*** Opening of STUDY MATERIAL ***

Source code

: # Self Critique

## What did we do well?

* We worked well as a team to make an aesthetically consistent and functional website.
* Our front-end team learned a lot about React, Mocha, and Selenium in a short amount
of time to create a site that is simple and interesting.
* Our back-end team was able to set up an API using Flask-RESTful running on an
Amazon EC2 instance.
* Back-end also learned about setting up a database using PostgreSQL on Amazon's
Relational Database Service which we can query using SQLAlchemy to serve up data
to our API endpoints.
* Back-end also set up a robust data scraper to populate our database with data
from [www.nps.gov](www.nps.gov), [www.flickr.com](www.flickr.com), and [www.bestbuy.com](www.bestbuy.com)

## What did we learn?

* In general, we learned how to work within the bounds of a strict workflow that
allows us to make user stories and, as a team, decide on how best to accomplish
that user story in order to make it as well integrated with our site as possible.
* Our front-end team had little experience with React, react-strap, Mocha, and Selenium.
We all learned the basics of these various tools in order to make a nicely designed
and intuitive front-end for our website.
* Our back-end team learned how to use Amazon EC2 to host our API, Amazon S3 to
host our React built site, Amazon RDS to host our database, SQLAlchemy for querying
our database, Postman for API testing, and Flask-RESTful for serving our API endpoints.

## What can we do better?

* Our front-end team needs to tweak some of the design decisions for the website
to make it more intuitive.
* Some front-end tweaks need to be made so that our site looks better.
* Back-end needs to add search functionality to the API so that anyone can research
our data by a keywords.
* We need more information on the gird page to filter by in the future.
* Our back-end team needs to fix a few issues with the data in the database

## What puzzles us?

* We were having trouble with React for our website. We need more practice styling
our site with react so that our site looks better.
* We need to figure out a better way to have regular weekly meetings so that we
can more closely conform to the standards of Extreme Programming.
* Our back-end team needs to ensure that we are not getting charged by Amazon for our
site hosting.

*** Close of STUDY MATERIAL ***
*** Opening of STUDY MATERIAL ***

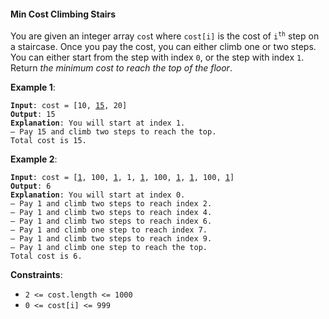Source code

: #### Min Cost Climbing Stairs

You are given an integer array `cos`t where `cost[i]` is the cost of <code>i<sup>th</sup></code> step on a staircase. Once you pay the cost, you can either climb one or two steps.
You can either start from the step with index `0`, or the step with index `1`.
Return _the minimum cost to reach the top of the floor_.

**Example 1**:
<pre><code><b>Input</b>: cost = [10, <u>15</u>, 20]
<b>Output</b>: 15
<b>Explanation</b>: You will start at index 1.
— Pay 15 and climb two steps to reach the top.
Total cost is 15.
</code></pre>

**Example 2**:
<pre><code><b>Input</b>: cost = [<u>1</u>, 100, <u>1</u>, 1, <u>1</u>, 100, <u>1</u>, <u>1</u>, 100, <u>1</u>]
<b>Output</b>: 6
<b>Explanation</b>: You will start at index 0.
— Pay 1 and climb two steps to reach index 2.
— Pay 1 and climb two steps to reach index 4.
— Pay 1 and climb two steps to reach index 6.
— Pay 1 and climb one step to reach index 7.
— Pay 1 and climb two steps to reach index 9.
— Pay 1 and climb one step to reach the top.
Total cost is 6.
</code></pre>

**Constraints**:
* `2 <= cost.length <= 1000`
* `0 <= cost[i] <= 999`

*** Close of STUDY MATERIAL ***

## [HOW TO COMPLETE THIS TASK]
After checking the entries, state how many lines contain "either", and write nothing but the number.

## [ANSWER TO THIS EXERCISE]
2